(Stored data)
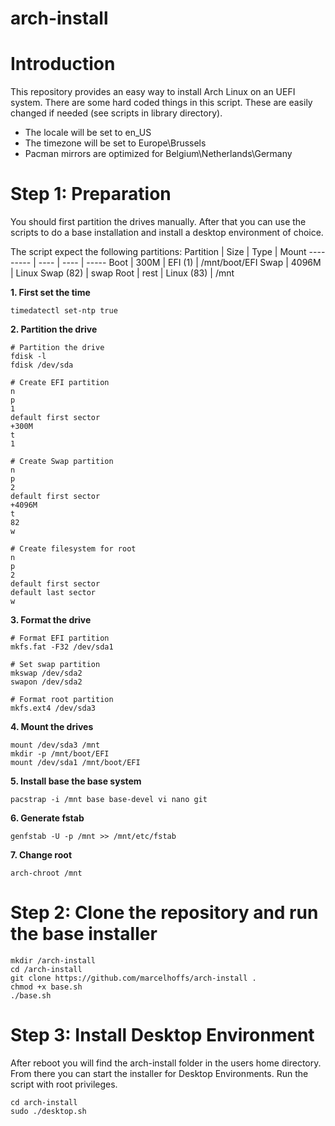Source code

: # arch-install

# Introduction
This repository provides an easy way to install Arch Linux on an UEFI system. There are some hard coded things in this script. These are easily changed if needed (see scripts in library directory).
- The locale will be set to en_US
- The timezone will be set to Europe\Brussels
- Pacman mirrors are optimized for Belgium\Netherlands\Germany

# Step 1: Preparation
You should first partition the drives manually. After that you can use the scripts to do a base installation and install a desktop environment of choice.

The script expect the following partitions:
Partition | Size | Type | Mount
--------- | ---- | ---- | -----
Boot | 300M | EFI (1) | /mnt/boot/EFI
Swap | 4096M | Linux Swap (82) | swap
Root | rest | Linux (83) | /mnt

**1. First set the time**
```
timedatectl set-ntp true
```

**2. Partition the drive**
```
# Partition the drive
fdisk -l
fdisk /dev/sda

# Create EFI partition
n
p
1
default first sector
+300M
t
1

# Create Swap partition
n
p
2
default first sector
+4096M
t
82
w

# Create filesystem for root
n
p
2
default first sector
default last sector
w
```

**3. Format the drive**
```
# Format EFI partition
mkfs.fat -F32 /dev/sda1

# Set swap partition
mkswap /dev/sda2
swapon /dev/sda2

# Format root partition
mkfs.ext4 /dev/sda3
```

**4. Mount the drives**
```
mount /dev/sda3 /mnt
mkdir -p /mnt/boot/EFI
mount /dev/sda1 /mnt/boot/EFI
```

**5. Install base the base system**
```
pacstrap -i /mnt base base-devel vi nano git 
```

**6. Generate fstab**
```
genfstab -U -p /mnt >> /mnt/etc/fstab
```

**7. Change root**
```
arch-chroot /mnt
```

# Step 2: Clone the repository and run the base installer
```
mkdir /arch-install
cd /arch-install
git clone https://github.com/marcelhoffs/arch-install .
chmod +x base.sh
./base.sh
```

# Step 3: Install Desktop Environment
After reboot you will find the arch-install folder in the users home directory.
From there you can start the installer for Desktop Environments. Run the script with root privileges.
```
cd arch-install
sudo ./desktop.sh
```
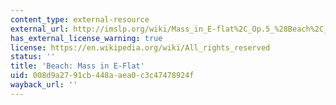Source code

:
 ```yaml
---
content_type: external-resource
external_url: http://imslp.org/wiki/Mass_in_E-flat%2C_Op.5_%28Beach%2C_Amy_%28Mrs._H._H._A.%29%29
has_external_license_warning: true
license: https://en.wikipedia.org/wiki/All_rights_reserved
status: ''
title: 'Beach: Mass in E-Flat'
uid: 008d9a27-91cb-448a-aea0-c3c47478924f
wayback_url: ''
---
```

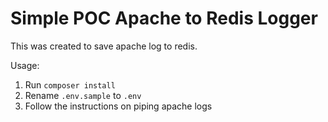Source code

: Simple POC Apache to Redis Logger
=================================

This was created to save apache log to redis.

Usage:
1.  Run ```composer install```
1.  Rename ```.env.sample``` to ```.env```
1.  Follow the instructions on piping apache logs
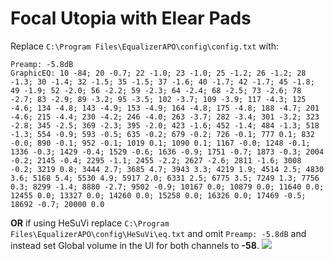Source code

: # Focal Utopia with Elear Pads
Replace `C:\Program Files\EqualizerAPO\config\config.txt` with:
```
Preamp: -5.8dB
GraphicEQ: 10 -84; 20 -0.7; 22 -1.0; 23 -1.0; 25 -1.2; 26 -1.2; 28 -1.3; 30 -1.4; 32 -1.5; 35 -1.5; 37 -1.6; 40 -1.7; 42 -1.7; 45 -1.8; 49 -1.9; 52 -2.0; 56 -2.2; 59 -2.3; 64 -2.4; 68 -2.5; 73 -2.6; 78 -2.7; 83 -2.9; 89 -3.2; 95 -3.5; 102 -3.7; 109 -3.9; 117 -4.3; 125 -4.6; 134 -4.8; 143 -4.9; 153 -4.9; 164 -4.8; 175 -4.8; 188 -4.7; 201 -4.6; 215 -4.4; 230 -4.2; 246 -4.0; 263 -3.7; 282 -3.4; 301 -3.2; 323 -2.8; 345 -2.5; 369 -2.3; 395 -2.0; 423 -1.6; 452 -1.4; 484 -1.3; 518 -1.3; 554 -0.9; 593 -0.5; 635 -0.2; 679 -0.2; 726 -0.1; 777 0.1; 832 -0.0; 890 -0.1; 952 -0.1; 1019 0.1; 1090 0.1; 1167 -0.0; 1248 -0.1; 1336 -0.3; 1429 -0.4; 1529 -0.6; 1636 -0.9; 1751 -0.7; 1873 -0.3; 2004 -0.2; 2145 -0.4; 2295 -1.1; 2455 -2.2; 2627 -2.6; 2811 -1.6; 3008 -0.2; 3219 0.8; 3444 2.7; 3685 4.7; 3943 3.3; 4219 1.9; 4514 2.5; 4830 3.6; 5168 5.4; 5530 4.9; 5917 2.0; 6331 2.5; 6775 3.5; 7249 1.3; 7756 0.3; 8299 -1.4; 8880 -2.7; 9502 -0.9; 10167 0.0; 10879 0.0; 11640 0.0; 12455 0.0; 13327 0.0; 14260 0.0; 15258 0.0; 16326 0.0; 17469 -0.5; 18692 -0.7; 20000 0.0
```
**OR** if using HeSuVi replace `C:\Program Files\EqualizerAPO\config\HeSuVi\eq.txt` and omit `Preamp: -5.8dB` and instead set Global volume in the UI for both channels to **-58**.
![](https://raw.githubusercontent.com/jaakkopasanen/AutoEq/master/results/SBAF-Serious/innerfidelity/onear/Focal%20Utopia%20with%20Elear%20Pads/Focal%20Utopia%20with%20Elear%20Pads.png)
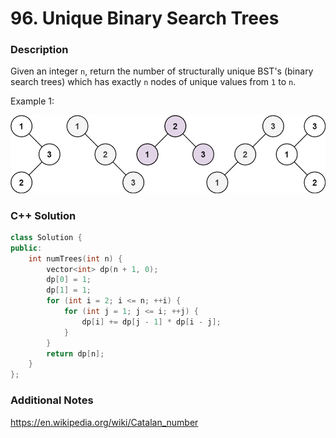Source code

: # 96. Unique Binary Search Trees

### Description
Given an integer `n`, return the number of structurally unique BST's (binary search trees) which has exactly `n` nodes of unique values from `1` to `n`.


Example 1:

![example](0096-example.png)

### C++ Solution

```cpp
class Solution {
public:
    int numTrees(int n) {
        vector<int> dp(n + 1, 0);
        dp[0] = 1;
        dp[1] = 1;
        for (int i = 2; i <= n; ++i) {
            for (int j = 1; j <= i; ++j) {
                dp[i] += dp[j - 1] * dp[i - j];
            }
        }
        return dp[n];
    }
};
```

### Additional Notes
https://en.wikipedia.org/wiki/Catalan_number
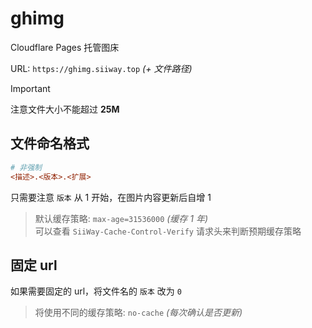 # ghimg

Cloudflare Pages 托管图床

URL: `https://ghimg.siiway.top` *(+ 文件路径)*

> [!IMPORTANT]
> 注意文件大小不能超过 **25M**

## 文件命名格式

```ini
# 非强制
<描述>.<版本>.<扩展>
```

只需要注意 `版本` 从 1 开始，在图片内容更新后自增 1

> 默认缓存策略: `max-age=31536000` *(缓存 1 年)* <br/>
> 可以查看 `SiiWay-Cache-Control-Verify` 请求头来判断预期缓存策略

## 固定 url

如果需要固定的 url，将文件名的 `版本` 改为 `0`

> 将使用不同的缓存策略: `no-cache` *(每次确认是否更新)*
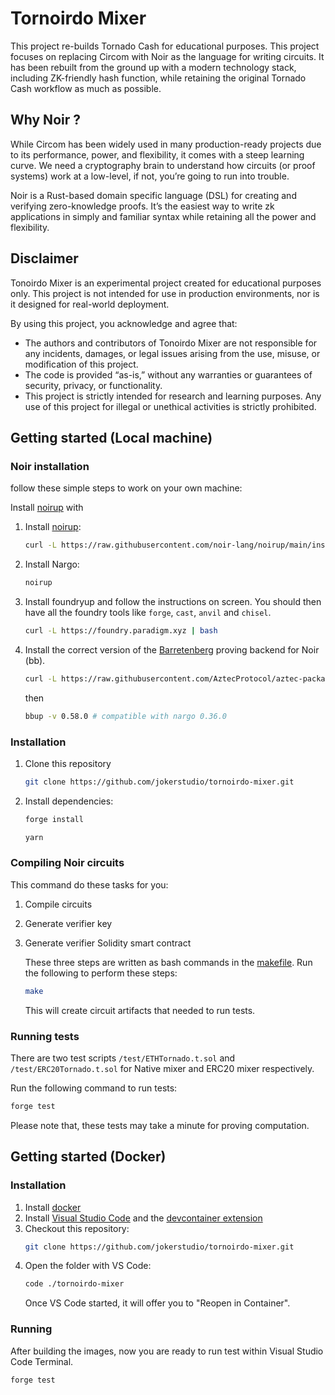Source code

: # Tornoirdo Mixer
This project re-builds Tornado Cash for educational purposes. This project focuses on replacing Circom with Noir as the language for writing circuits. It has been rebuilt from the ground up with a modern technology stack, including ZK-friendly hash function, while retaining the original Tornado Cash workflow as much as possible.

## Why Noir ?
While Circom has been widely used in many production-ready projects due to its performance, power, and flexibility, it comes with a steep learning curve. We need a cryptography brain to understand how circuits (or proof systems) work at a low-level, if not, you’re going to run into trouble.

Noir is a Rust-based domain specific language (DSL) for creating and verifying zero-knowledge proofs. It’s the easiest way to write zk applications in simply and familiar syntax while retaining all the power and flexibility.

## Disclaimer
Tonoirdo Mixer is an experimental project created for educational purposes only. This project is not intended for use in production environments, nor is it designed for real-world deployment.

By using this project, you acknowledge and agree that:
-	The authors and contributors of Tonoirdo Mixer are not responsible for any incidents, damages, or legal issues arising from the use, misuse, or modification of this project.
-	The code is provided “as-is,” without any warranties or guarantees of security, privacy, or functionality.
-	This project is strictly intended for research and learning purposes. Any use of this project for illegal or unethical activities is strictly prohibited.

## Getting started (Local machine)
### Noir installation
follow these simple steps to work on your own machine:

Install [noirup](https://noir-lang.org/docs/getting_started/installation/#installing-noirup) with

1. Install [noirup](https://noir-lang.org/docs/getting_started/installation/#installing-noirup):

   ```bash
   curl -L https://raw.githubusercontent.com/noir-lang/noirup/main/install | bash
   ```

2. Install Nargo:

   ```bash
   noirup
   ```

3. Install foundryup and follow the instructions on screen. You should then have all the foundry
   tools like `forge`, `cast`, `anvil` and `chisel`.

   ```bash
   curl -L https://foundry.paradigm.xyz | bash
   ```

4. Install the correct version of the
   [Barretenberg](https://github.com/AztecProtocol/aztec-packages/tree/master/barretenberg/cpp/src/barretenberg/bb#version-compatibility-with-noir)
   proving backend for Noir (bb).

   ```bash
   curl -L https://raw.githubusercontent.com/AztecProtocol/aztec-packages/master/barretenberg/bbup/install | bash
   ```

   then

   ```bash
   bbup -v 0.58.0 # compatible with nargo 0.36.0
   ```

### Installation
1. Clone this repository
   ```bash
   git clone https://github.com/jokerstudio/tornoirdo-mixer.git
   ```

2. Install dependencies:

   ```bash
   forge install
   ```
   ```bash
   yarn
      ```

### Compiling Noir circuits

This command do these tasks for you:

1. Compile circuits
2. Generate verifier key
3. Generate verifier Solidity smart contract

   These three steps are written as bash commands in the [makefile](https://github.com/jokerstudio/tornoirdo-mixer/blob/main/makefile). Run the following to perform these steps:

   ```bash
   make
   ```

   This will create circuit artifacts that needed to run tests.

### Running tests

There are two test scripts `/test/ETHTornado.t.sol` and `/test/ERC20Tornado.t.sol` for Native mixer and ERC20 mixer respectively.

   Run the following command to run tests:

   ```bash
   forge test
   ```
   Please note that, these tests may take a minute for proving computation.


## Getting started (Docker)
### Installation

1. Install [docker](https://docs.docker.com/engine/install/)
2. Install [Visual Studio Code](https://code.visualstudio.com/download) and the [devcontainer extension](https://marketplace.visualstudio.com/items?itemName=ms-vscode-remote.remote-containers)
3. Checkout this repository:    
   ```bash
   git clone https://github.com/jokerstudio/tornoirdo-mixer.git
   ```
4. Open the folder with VS Code: 
   ```bash
   code ./tornoirdo-mixer
   ```
   Once VS Code started, it will offer you to "Reopen in Container".

### Running 
   After building the images, now you are ready to run test within Visual Studio Code Terminal.
   ```bash
   forge test
   ```


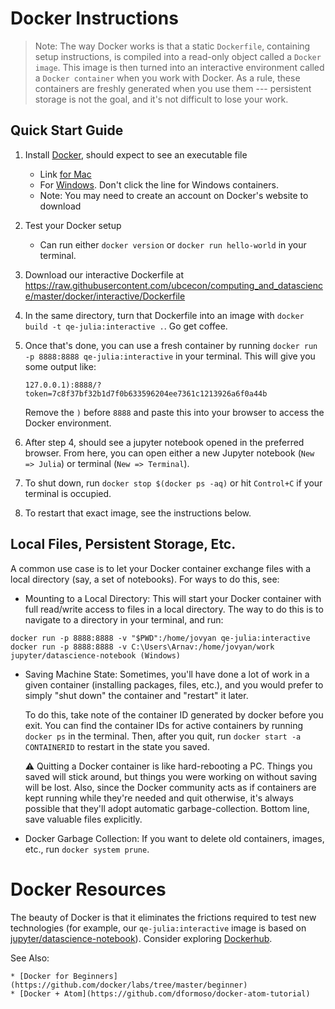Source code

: # Docker Instructions

> Note: The way Docker works is that a static `Dockerfile`, containing setup instructions, is compiled into a read-only object called a `Docker image`. This image is then turned into an interactive environment called a `Docker container` when you work with Docker. As a rule, these containers are freshly generated when you use them --- persistent storage is not the goal, and it's not difficult to lose your work. 

## Quick Start Guide

1. Install [Docker](https://docs.docker.com/install/), should expect to see an executable file
    - Link [for Mac](https://store.docker.com/editions/community/docker-ce-desktop-mac)
    - For [Windows](https://store.docker.com/editions/community/docker-ce-desktop-windows). Don't click the line for Windows containers. 
    - Note: You may need to create an account on Docker's website to download 

2. Test your Docker setup
    - Can run either `docker version` or `docker run hello-world` in your terminal. 

3. Download our interactive Dockerfile at https://raw.githubusercontent.com/ubcecon/computing_and_datascience/master/docker/interactive/Dockerfile

4. In the same directory, turn that Dockerfile into an image with `docker build -t qe-julia:interactive .`. Go get coffee.

5. Once that's done, you can use a fresh container by running `docker run -p 8888:8888 qe-julia:interactive` in your terminal. This will give you some output like: 

    ```
    127.0.0.1):8888/?token=7c8f37bf32b1d7f0b633596204ee7361c1213926a6f0a44b
    ```

    Remove the `)` before `8888` and paste this into your browser to access the Docker environment. 

5. After step 4, should see a jupyter notebook opened in the preferred browser.  From here, you can open either a new Jupyter notebook (`New => Julia`) or terminal (`New => Terminal`).

6. To shut down, run `docker stop $(docker ps -aq)` or hit `Control+C` if your terminal is occupied. 

7. To restart that exact image, see the instructions below. 

## Local Files, Persistent Storage, Etc.  

A common use case is to let your Docker container exchange files with a local directory (say, a set of notebooks). For ways to do this, see: 

* Mounting to a Local Directory: This will start your Docker container with full read/write access to files in a local directory. The way to do this is to navigate to a directory in your terminal, and run: 

```
docker run -p 8888:8888 -v "$PWD":/home/jovyan qe-julia:interactive
docker run -p 8888:8888 -v C:\Users\Arnav:/home/jovyan/work jupyter/datascience-notebook (Windows)
```

* Saving Machine State: Sometimes, you'll have done a lot of work in a given container (installing packages, files, etc.), and you would prefer to simply "shut down" the container and "restart" it later. 

   To do this, take note of the container ID generated by docker before you exit. You can find the container IDs for active containers by running `docker ps` in the terminal. Then, after you quit, run `docker start -a CONTAINERID` to restart in the state you saved. 

   :warning: Quitting a Docker container is like hard-rebooting a PC. Things you saved will stick around, but things you were working on without saving will be lost. Also, since the Docker community acts as if containers are kept running while they're needed and quit otherwise, it's always possible that they'll adopt automatic garbage-collection. Bottom line, save valuable files explicitly.

* Docker Garbage Collection: If you want to delete old containers, images, etc., run `docker system prune`.

# Docker Resources 

The beauty of Docker is that it eliminates the frictions required to test new technologies (for example, our `qe-julia:interactive` image is based on [jupyter/datascience-notebook](https://hub.docker.com/r/jupyter/datascience-notebook/)). Consider exploring [Dockerhub](https://hub.docker.com). 

See Also: 

    * [Docker for Beginners](https://github.com/docker/labs/tree/master/beginner)
    * [Docker + Atom](https://github.com/dformoso/docker-atom-tutorial)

- Directions for this task -
The output is the stretch above from the line with "## Getting started (Docker)" through the line with "the Docker environment.", copied word for word with both ends kept and every picture dropped.

- Completed exercise -
## Getting started (Docker)
### Installation

1. Install [docker](https://docs.docker.com/engine/install/)
2. Install [Visual Studio Code](https://code.visualstudio.com/download) and the [devcontainer extension](https://marketplace.visualstudio.com/items?itemName=ms-vscode-remote.remote-containers)
3. Checkout this repository:    
   ```bash
   git clone https://github.com/jokerstudio/tornoirdo-mixer.git
   ```
4. Open the folder with VS Code: 
   ```bash
   code ./tornoirdo-mixer
   ```
   Once VS Code started, it will offer you to "Reopen in Container".

### Running 
   After building the images, now you are ready to run test within Visual Studio Code Terminal.
   ```bash
   forge test
   ```


Source code

: # Docker Instructions

> Note: The way Docker works is that a static `Dockerfile`, containing setup instructions, is compiled into a read-only object called a `Docker image`. This image is then turned into an interactive environment called a `Docker container` when you work with Docker. As a rule, these containers are freshly generated when you use them --- persistent storage is not the goal, and it's not difficult to lose your work. 

## Quick Start Guide

1. Install [Docker](https://docs.docker.com/install/), should expect to see an executable file
    - Link [for Mac](https://store.docker.com/editions/community/docker-ce-desktop-mac)
    - For [Windows](https://store.docker.com/editions/community/docker-ce-desktop-windows). Don't click the line for Windows containers. 
    - Note: You may need to create an account on Docker's website to download 

2. Test your Docker setup
    - Can run either `docker version` or `docker run hello-world` in your terminal. 

3. Download our interactive Dockerfile at https://raw.githubusercontent.com/ubcecon/computing_and_datascience/master/docker/interactive/Dockerfile

4. In the same directory, turn that Dockerfile into an image with `docker build -t qe-julia:interactive .`. Go get coffee.

5. Once that's done, you can use a fresh container by running `docker run -p 8888:8888 qe-julia:interactive` in your terminal. This will give you some output like: 

    ```
    127.0.0.1):8888/?token=7c8f37bf32b1d7f0b633596204ee7361c1213926a6f0a44b
    ```

    Remove the `)` before `8888` and paste this into your browser to access the Docker environment. 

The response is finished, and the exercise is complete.